* EXERCISE BRIEF: In the data below, find the line that contains "-map\_channel 0.0.1 right.wav" and the line that contains "Обработка всех файлов". Copy both, plus every line between them, exactly.

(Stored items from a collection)
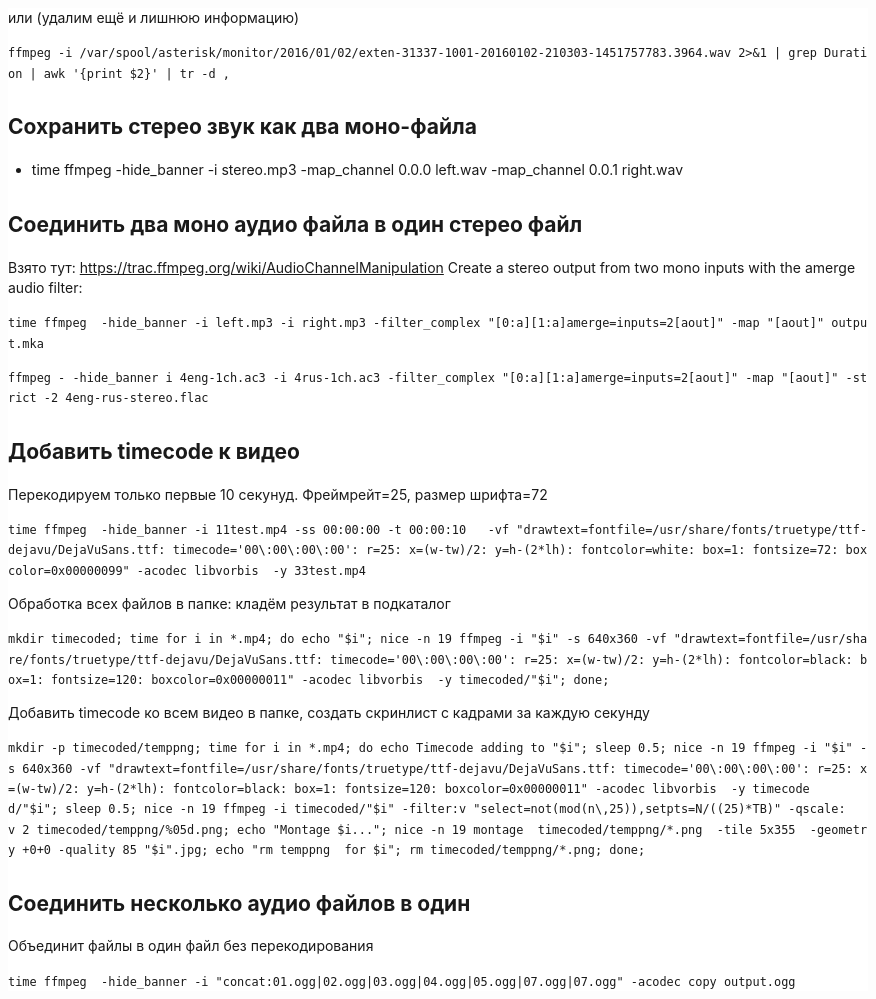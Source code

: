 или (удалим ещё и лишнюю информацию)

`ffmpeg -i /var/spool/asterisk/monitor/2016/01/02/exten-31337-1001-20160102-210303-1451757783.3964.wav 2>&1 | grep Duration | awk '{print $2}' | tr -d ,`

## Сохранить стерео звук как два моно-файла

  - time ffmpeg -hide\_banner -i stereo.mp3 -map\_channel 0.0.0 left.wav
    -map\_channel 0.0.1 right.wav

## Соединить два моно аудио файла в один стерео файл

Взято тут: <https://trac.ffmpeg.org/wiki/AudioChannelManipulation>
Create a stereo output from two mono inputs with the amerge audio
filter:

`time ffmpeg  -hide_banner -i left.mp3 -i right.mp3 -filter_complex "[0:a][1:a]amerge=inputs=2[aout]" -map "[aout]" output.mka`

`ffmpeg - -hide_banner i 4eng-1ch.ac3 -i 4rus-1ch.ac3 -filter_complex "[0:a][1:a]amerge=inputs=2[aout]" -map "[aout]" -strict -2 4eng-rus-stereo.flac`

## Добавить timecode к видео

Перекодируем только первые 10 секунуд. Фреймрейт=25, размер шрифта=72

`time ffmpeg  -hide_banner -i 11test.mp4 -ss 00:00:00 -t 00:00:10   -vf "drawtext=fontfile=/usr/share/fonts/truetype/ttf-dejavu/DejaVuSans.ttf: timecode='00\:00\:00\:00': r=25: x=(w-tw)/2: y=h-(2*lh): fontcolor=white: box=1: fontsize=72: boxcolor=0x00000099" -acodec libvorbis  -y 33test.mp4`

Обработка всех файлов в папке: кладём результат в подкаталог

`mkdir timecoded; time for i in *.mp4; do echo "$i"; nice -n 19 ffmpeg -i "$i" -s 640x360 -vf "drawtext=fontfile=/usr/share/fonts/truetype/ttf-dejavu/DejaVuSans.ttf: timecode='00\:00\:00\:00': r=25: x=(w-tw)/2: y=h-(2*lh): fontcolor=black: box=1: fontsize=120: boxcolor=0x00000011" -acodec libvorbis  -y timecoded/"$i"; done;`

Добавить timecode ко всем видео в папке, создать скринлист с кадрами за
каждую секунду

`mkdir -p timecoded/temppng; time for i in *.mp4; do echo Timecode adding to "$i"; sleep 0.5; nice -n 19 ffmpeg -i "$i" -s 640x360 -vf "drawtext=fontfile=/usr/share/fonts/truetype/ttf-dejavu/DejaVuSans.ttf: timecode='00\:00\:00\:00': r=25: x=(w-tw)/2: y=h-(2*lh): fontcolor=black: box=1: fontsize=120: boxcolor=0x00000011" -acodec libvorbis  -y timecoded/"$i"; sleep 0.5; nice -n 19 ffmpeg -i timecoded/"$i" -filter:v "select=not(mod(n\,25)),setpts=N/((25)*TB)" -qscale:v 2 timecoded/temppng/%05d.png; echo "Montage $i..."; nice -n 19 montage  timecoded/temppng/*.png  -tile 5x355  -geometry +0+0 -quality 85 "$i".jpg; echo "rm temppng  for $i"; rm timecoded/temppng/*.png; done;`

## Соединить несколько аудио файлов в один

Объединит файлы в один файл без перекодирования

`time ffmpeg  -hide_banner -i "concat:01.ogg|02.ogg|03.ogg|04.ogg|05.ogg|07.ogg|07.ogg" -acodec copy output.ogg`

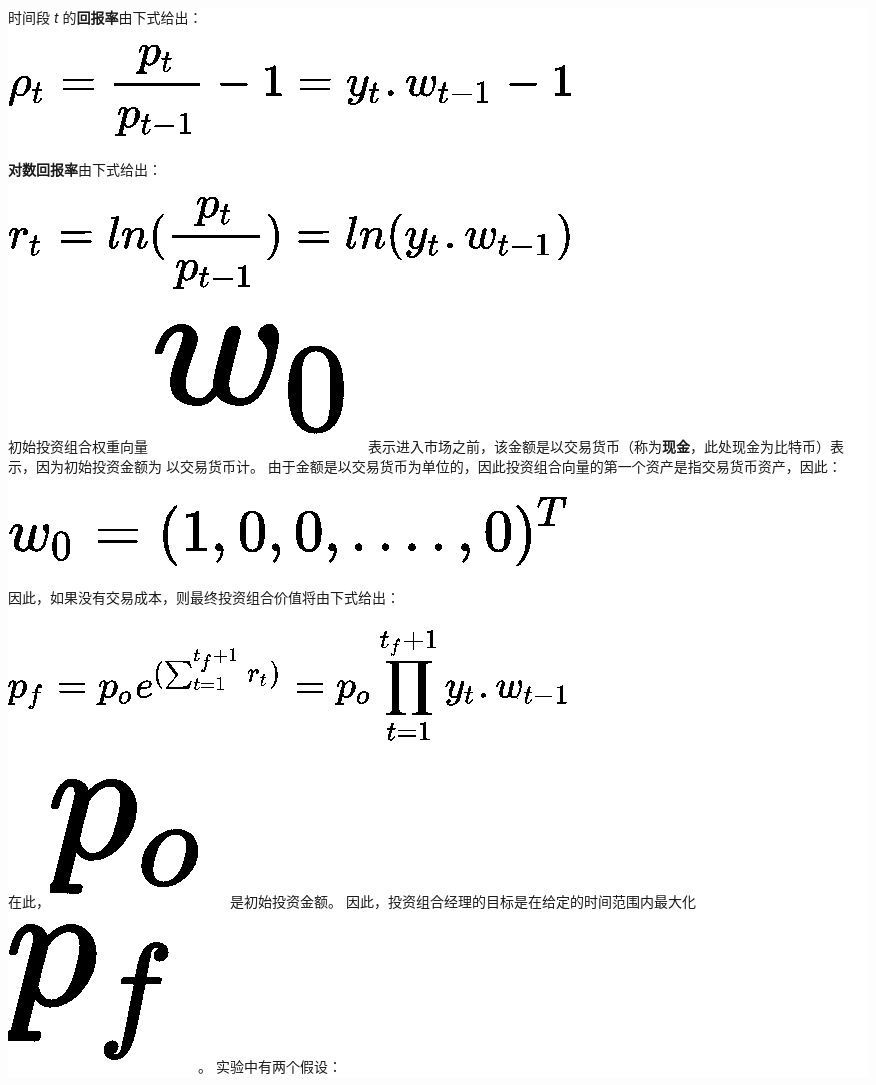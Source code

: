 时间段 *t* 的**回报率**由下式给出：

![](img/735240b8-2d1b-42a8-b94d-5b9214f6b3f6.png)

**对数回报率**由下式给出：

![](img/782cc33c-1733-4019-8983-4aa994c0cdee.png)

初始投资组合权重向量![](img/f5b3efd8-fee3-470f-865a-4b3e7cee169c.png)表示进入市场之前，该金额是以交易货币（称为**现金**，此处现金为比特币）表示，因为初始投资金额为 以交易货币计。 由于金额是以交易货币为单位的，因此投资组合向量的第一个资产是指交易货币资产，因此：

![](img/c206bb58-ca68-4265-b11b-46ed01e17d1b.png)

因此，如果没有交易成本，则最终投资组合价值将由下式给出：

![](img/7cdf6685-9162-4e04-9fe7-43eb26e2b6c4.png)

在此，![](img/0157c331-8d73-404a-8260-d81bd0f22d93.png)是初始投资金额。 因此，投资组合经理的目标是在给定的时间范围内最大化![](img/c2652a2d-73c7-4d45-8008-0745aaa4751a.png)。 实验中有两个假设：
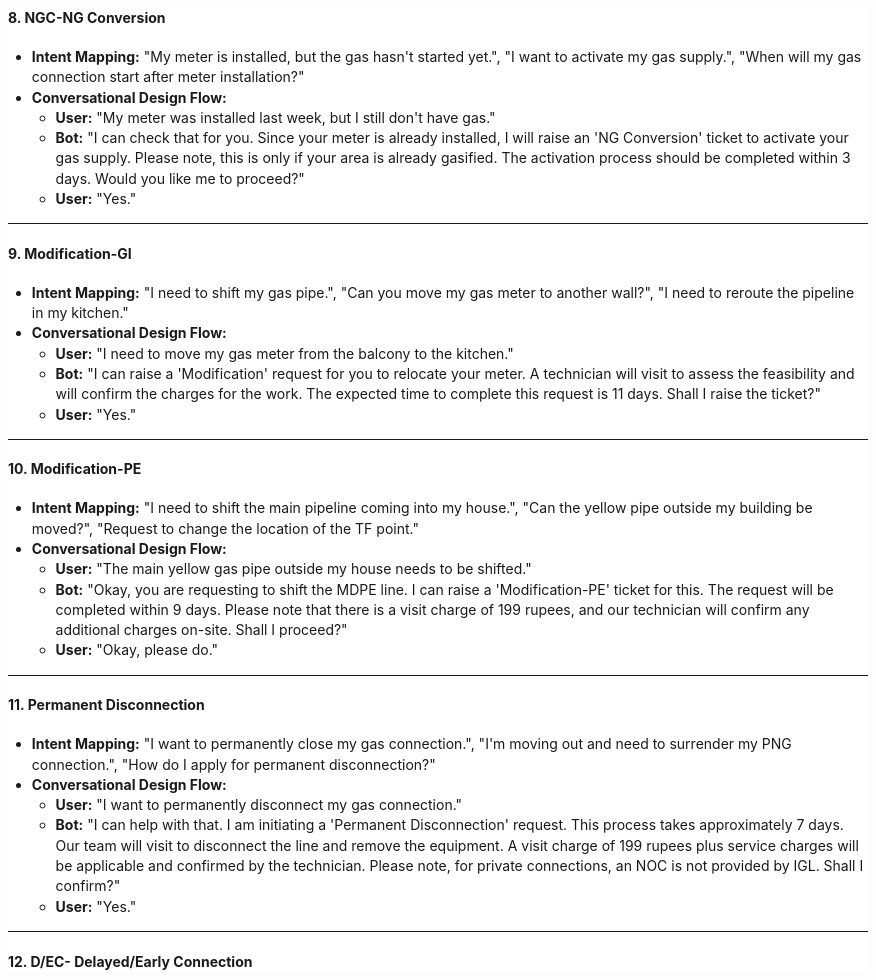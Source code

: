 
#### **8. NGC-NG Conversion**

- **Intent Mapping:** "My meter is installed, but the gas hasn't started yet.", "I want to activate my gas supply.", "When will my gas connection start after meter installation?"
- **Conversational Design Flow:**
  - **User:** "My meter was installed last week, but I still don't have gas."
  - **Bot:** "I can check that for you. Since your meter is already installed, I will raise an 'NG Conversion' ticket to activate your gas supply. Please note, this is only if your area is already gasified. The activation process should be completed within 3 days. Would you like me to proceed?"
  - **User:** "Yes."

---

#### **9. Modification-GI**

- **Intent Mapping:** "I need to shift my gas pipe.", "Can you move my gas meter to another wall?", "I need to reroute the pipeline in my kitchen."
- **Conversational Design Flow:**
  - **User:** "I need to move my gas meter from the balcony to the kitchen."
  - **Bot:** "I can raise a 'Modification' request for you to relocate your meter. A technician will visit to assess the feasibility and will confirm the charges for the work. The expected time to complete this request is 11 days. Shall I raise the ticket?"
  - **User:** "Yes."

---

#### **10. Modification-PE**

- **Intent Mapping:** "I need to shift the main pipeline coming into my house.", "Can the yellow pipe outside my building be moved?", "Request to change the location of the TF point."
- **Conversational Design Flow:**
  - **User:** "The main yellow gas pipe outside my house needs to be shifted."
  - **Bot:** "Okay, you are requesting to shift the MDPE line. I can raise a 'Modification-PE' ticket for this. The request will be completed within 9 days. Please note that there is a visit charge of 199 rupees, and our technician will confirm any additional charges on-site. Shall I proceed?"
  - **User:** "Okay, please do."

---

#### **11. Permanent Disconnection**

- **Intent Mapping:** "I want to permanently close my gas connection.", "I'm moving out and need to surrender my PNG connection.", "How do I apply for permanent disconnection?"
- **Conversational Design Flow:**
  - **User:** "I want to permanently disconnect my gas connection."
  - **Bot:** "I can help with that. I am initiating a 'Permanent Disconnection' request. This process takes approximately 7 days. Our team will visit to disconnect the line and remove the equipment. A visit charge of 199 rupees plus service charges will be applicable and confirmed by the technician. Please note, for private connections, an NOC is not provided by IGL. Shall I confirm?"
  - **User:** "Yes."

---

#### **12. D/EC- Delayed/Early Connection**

* TASK RESULT:
    -map\_channel 0.0.1 right.wav

## Соединить два моно аудио файла в один стерео файл

Взято тут: <https://trac.ffmpeg.org/wiki/AudioChannelManipulation>
Create a stereo output from two mono inputs with the amerge audio
filter:

`time ffmpeg  -hide_banner -i left.mp3 -i right.mp3 -filter_complex "[0:a][1:a]amerge=inputs=2[aout]" -map "[aout]" output.mka`

`ffmpeg - -hide_banner i 4eng-1ch.ac3 -i 4rus-1ch.ac3 -filter_complex "[0:a][1:a]amerge=inputs=2[aout]" -map "[aout]" -strict -2 4eng-rus-stereo.flac`

## Добавить timecode к видео

Перекодируем только первые 10 секунуд. Фреймрейт=25, размер шрифта=72

`time ffmpeg  -hide_banner -i 11test.mp4 -ss 00:00:00 -t 00:00:10   -vf "drawtext=fontfile=/usr/share/fonts/truetype/ttf-dejavu/DejaVuSans.ttf: timecode='00\:00\:00\:00': r=25: x=(w-tw)/2: y=h-(2*lh): fontcolor=white: box=1: fontsize=72: boxcolor=0x00000099" -acodec libvorbis  -y 33test.mp4`

Обработка всех файлов в папке: кладём результат в подкаталог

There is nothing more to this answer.